Las calles de las ciudades, sobre todo las del centro, no se podían entender sin la presencia del lustrabotas. Muchos de ellos jóvenes que con ese oficio ayudaban a “parar la olla” en sus hogares. Tiempo robado a la escuela, al ocio para el desempeño de ese trabajo. El Mercado Municipal, ​aglutinaba a muchos de ellos. Era un oficio de hombres. Ahí se instalaba un campeón de Chile, boxeador, derrotado por los años,  a prestar sus servicios. Sentado solo, sin su second.

Muchos de ellos, lustrín en mano, se desplazaban a través de fuente soda embelleciendo calzados. Tiempo en que habían sólo dos colores, el negro y el café. Después aparecieron otros colores. La desgracia comenzó con los zapatos de gamuza y antes con los de plásticos. En verano bajaba la demanda por la lustrada. La bonanza cuando aparecen las botas tipo vaqueros, con los westerns italianos.
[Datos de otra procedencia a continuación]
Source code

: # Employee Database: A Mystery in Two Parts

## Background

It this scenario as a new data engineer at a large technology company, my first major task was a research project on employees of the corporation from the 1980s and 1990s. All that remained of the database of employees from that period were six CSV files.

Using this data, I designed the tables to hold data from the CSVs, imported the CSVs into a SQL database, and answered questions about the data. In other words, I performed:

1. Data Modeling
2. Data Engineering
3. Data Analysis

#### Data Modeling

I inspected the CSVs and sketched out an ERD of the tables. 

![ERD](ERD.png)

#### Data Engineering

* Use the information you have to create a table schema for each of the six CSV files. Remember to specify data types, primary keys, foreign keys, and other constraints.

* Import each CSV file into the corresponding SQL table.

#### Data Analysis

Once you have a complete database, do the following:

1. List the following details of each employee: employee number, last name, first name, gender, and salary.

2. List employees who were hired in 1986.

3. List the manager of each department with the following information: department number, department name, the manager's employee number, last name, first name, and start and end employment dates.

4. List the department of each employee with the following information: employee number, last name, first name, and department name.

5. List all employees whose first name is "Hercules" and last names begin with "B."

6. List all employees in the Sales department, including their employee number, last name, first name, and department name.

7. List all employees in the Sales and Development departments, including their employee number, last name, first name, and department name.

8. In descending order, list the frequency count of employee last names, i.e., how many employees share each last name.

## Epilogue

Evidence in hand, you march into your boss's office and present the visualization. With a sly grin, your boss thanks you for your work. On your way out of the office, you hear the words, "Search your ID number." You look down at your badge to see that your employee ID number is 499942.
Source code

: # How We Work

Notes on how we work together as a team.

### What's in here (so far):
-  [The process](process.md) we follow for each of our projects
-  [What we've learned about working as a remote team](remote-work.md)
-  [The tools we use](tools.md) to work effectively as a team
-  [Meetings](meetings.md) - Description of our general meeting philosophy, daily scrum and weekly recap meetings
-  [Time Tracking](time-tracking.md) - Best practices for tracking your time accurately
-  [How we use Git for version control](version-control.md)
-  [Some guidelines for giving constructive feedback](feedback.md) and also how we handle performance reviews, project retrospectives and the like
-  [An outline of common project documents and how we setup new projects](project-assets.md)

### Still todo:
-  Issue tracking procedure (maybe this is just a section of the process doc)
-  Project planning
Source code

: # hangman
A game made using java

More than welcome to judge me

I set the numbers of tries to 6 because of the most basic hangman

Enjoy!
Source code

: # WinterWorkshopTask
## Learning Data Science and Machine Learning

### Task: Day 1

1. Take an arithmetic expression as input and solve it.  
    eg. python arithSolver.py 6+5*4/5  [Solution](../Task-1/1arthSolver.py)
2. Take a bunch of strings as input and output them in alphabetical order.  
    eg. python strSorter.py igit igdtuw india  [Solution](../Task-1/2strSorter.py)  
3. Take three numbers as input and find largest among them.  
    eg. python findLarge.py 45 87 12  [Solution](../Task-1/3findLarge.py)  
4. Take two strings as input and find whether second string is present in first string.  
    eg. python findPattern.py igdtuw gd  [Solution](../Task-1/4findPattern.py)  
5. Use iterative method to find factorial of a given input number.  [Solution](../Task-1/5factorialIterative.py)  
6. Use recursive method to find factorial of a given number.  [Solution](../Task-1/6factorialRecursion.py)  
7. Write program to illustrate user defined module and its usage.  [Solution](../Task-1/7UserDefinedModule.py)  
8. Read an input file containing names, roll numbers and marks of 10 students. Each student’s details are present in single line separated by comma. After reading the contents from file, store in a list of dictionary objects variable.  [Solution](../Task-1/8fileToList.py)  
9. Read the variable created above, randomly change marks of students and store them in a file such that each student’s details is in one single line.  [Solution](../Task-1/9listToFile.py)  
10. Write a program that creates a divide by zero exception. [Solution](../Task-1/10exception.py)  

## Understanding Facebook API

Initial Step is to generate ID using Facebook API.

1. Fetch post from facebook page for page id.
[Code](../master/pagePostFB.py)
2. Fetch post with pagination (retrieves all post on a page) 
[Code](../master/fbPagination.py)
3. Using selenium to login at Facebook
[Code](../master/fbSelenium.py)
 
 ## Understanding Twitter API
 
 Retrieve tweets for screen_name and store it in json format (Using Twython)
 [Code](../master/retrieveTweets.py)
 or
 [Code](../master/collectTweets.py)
Escobilla y telas para sacar brillo. Destreza para no manchar los calcetines. La clave era usar el mínimo de betún y obtener el máximo de brillo.

El lustrín era una especie de caja mágica. Cual mago, el lustrabotas, sacaba el betún, la escobilla y la esparcía sobre el cuero del zapato, a veces silbando una pegajosa melodía, mejor si era “El bueno, el malo y el feo”.

El lustrabotas expelía un aroma de betún innegable y sus manos y uñas tenían los colores de los zapatos de los clientes. En la película “La pérgola de las flores” aparecen, en escena. Cantinflas ya lo había universalizado.

En casa también teníamos lustrines. En trabajos manuales era clásicos confeccionarlos. Luego aparecieron los de plásticos y otros con las marcas de los betunes. La maldición era dejar mal cerrada la cajita, ya que el betún se endurecía. Domingo por la noche había que lustrar los zapatos para la escuela al día siguiente. Pobres, pero con zapatos lustrados, era la máxima. Nada mejor, eso si, que lustrar los zapatos de fútbol, de color negro y con puentes. Olor a betún, olor a ciudad lustrada.

–Publicado en La Estrella de Iquique, el 2 de mayo de 2021, página 11.